Extracted material -
Start of Block

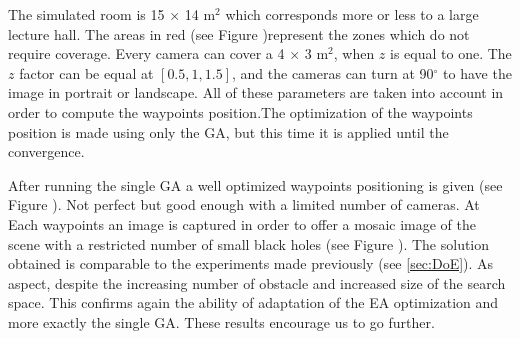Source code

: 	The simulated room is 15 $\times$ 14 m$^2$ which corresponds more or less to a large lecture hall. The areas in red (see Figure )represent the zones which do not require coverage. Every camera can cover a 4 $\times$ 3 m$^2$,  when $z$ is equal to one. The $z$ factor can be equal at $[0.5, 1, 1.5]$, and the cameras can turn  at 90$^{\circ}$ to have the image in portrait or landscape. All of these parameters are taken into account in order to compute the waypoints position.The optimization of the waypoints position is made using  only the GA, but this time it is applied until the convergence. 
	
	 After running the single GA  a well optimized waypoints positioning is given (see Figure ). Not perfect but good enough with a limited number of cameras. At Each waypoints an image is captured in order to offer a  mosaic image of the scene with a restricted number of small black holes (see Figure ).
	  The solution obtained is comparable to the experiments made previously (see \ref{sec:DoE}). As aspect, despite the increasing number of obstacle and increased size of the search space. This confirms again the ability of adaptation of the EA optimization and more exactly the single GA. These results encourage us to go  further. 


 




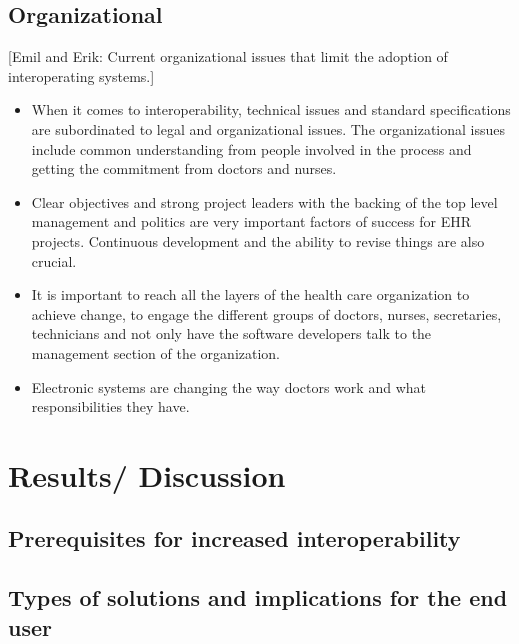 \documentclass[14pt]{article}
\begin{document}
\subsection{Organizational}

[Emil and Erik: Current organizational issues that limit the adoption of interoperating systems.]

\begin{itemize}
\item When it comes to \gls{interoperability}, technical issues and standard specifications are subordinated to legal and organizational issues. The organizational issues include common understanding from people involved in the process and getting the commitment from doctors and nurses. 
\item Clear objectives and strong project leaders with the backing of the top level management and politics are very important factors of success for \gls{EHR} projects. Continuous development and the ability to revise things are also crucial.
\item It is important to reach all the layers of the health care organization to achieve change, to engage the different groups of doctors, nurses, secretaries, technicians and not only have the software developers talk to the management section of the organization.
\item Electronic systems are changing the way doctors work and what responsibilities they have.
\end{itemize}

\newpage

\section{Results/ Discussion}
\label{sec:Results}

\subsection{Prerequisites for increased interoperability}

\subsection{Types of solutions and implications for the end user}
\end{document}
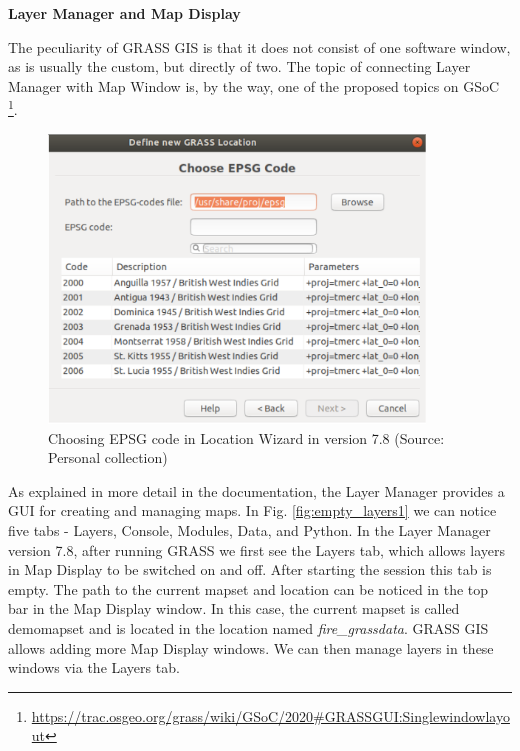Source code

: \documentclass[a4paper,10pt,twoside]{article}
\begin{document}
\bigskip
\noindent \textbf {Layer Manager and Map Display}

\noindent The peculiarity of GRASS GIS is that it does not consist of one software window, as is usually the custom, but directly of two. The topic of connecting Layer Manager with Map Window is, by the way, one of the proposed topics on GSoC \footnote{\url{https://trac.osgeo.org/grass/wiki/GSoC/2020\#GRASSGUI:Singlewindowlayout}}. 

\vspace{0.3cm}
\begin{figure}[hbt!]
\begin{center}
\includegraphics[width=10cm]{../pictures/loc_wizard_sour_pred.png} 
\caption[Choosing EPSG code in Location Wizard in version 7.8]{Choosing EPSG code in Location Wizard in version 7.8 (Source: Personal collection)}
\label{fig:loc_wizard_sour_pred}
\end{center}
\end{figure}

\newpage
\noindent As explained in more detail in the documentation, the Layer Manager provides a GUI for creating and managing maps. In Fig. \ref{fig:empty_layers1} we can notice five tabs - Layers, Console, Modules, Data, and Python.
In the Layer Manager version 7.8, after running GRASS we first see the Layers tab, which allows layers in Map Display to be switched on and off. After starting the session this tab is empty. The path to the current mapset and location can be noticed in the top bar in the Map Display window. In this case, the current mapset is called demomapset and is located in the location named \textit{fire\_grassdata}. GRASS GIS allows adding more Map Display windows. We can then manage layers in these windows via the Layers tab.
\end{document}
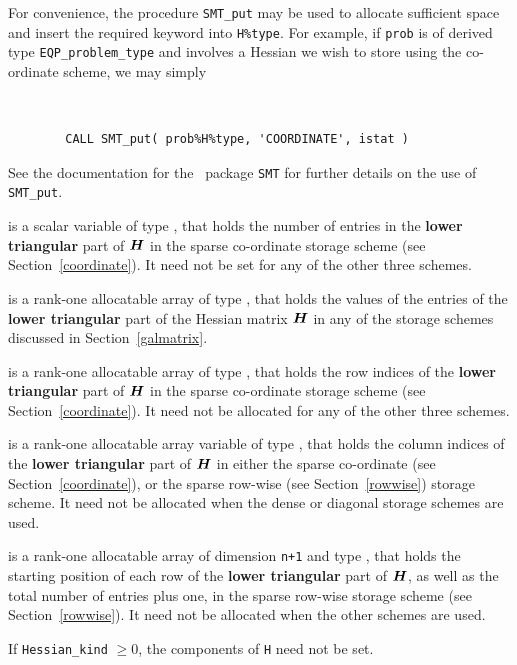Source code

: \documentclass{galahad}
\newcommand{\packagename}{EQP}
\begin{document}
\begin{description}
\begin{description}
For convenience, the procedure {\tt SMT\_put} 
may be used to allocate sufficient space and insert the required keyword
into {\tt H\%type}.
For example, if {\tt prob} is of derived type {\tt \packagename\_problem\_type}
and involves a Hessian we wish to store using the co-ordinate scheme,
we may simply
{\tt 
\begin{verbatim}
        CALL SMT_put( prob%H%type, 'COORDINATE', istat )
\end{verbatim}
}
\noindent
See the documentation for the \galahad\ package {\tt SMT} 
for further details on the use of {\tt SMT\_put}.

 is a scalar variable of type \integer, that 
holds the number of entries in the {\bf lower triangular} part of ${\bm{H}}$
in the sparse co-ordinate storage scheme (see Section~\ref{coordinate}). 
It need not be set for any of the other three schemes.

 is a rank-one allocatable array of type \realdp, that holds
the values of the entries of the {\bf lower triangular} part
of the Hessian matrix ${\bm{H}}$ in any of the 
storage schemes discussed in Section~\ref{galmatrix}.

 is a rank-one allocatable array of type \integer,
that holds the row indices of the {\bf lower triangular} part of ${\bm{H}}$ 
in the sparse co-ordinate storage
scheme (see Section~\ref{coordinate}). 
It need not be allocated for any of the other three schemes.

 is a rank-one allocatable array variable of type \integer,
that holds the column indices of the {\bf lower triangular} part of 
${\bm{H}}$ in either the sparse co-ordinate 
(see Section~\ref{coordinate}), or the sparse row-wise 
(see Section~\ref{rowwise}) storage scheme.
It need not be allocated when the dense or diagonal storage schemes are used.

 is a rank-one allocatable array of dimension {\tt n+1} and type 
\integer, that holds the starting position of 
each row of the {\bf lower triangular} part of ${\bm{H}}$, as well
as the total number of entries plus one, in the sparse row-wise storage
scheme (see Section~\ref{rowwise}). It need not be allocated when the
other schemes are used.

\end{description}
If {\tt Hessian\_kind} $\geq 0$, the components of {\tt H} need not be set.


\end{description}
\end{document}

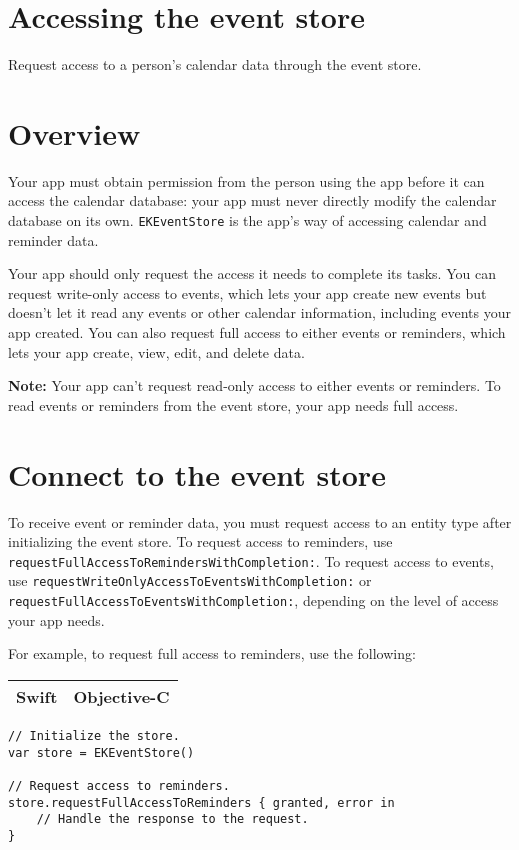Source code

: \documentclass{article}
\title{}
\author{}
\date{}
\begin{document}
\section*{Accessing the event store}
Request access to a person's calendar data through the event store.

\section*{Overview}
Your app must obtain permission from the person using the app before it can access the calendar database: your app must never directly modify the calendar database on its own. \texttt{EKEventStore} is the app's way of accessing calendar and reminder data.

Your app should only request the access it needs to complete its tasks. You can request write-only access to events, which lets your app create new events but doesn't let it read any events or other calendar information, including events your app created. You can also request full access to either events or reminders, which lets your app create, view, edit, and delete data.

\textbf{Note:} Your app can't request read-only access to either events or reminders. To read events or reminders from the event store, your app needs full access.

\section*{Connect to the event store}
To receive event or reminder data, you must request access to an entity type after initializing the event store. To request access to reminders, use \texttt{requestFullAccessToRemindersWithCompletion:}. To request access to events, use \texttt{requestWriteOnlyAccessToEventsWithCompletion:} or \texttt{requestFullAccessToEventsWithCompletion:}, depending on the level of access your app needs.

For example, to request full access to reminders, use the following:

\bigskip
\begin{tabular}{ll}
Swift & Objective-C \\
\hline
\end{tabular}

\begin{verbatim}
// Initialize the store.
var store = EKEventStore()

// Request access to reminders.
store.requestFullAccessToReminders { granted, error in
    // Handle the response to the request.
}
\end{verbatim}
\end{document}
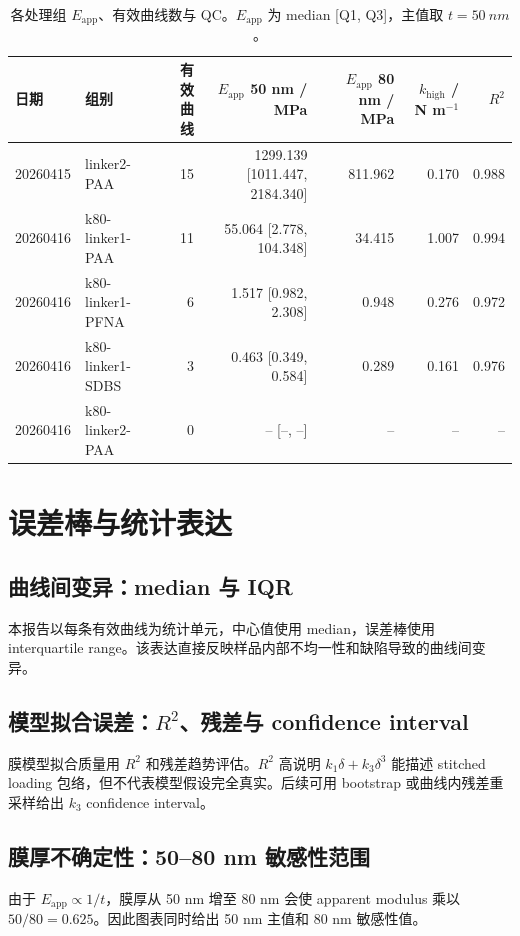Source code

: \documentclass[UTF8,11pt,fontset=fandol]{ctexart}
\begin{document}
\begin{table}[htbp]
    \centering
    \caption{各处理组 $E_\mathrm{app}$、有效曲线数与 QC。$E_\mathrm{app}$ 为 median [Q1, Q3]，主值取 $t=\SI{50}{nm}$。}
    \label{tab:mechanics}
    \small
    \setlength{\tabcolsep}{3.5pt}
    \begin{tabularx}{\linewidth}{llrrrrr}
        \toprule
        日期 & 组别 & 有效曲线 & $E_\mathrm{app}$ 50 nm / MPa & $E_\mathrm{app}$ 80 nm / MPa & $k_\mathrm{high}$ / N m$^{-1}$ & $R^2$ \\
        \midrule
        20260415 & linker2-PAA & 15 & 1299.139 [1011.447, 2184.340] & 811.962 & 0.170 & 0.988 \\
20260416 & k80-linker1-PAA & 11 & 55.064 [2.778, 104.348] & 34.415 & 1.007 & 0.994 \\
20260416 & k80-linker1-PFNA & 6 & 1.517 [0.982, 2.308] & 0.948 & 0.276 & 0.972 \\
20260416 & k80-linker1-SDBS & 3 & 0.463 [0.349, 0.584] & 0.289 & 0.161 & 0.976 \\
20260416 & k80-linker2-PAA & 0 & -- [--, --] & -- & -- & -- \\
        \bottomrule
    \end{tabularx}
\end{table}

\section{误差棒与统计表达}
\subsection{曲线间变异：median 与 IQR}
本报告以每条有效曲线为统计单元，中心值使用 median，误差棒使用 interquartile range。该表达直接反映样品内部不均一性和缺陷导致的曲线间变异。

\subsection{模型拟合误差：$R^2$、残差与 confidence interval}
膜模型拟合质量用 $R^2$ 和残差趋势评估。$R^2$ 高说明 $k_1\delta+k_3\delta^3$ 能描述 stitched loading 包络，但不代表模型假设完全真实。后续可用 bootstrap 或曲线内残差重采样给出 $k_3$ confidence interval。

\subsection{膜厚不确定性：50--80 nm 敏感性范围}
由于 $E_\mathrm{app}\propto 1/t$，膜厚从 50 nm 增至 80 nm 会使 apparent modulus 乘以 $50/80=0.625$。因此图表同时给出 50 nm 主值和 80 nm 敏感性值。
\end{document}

End of Block

What you need to do - Every line above from the line with "median [Q1, Q3]，主值取" to the line with "20260416 & k80-linker1-SDBS" is wanted, ends included; write them out exactly and add no other line.

Response to the task -
    \caption{各处理组 $E_\mathrm{app}$、有效曲线数与 QC。$E_\mathrm{app}$ 为 median [Q1, Q3]，主值取 $t=\SI{50}{nm}$。}
    \label{tab:mechanics}
    \small
    \setlength{\tabcolsep}{3.5pt}
    \begin{tabularx}{\linewidth}{llrrrrr}
        \toprule
        日期 & 组别 & 有效曲线 & $E_\mathrm{app}$ 50 nm / MPa & $E_\mathrm{app}$ 80 nm / MPa & $k_\mathrm{high}$ / N m$^{-1}$ & $R^2$ \\
        \midrule
        20260415 & linker2-PAA & 15 & 1299.139 [1011.447, 2184.340] & 811.962 & 0.170 & 0.988 \\
20260416 & k80-linker1-PAA & 11 & 55.064 [2.778, 104.348] & 34.415 & 1.007 & 0.994 \\
20260416 & k80-linker1-PFNA & 6 & 1.517 [0.982, 2.308] & 0.948 & 0.276 & 0.972 \\
20260416 & k80-linker1-SDBS & 3 & 0.463 [0.349, 0.584] & 0.289 & 0.161 & 0.976 \\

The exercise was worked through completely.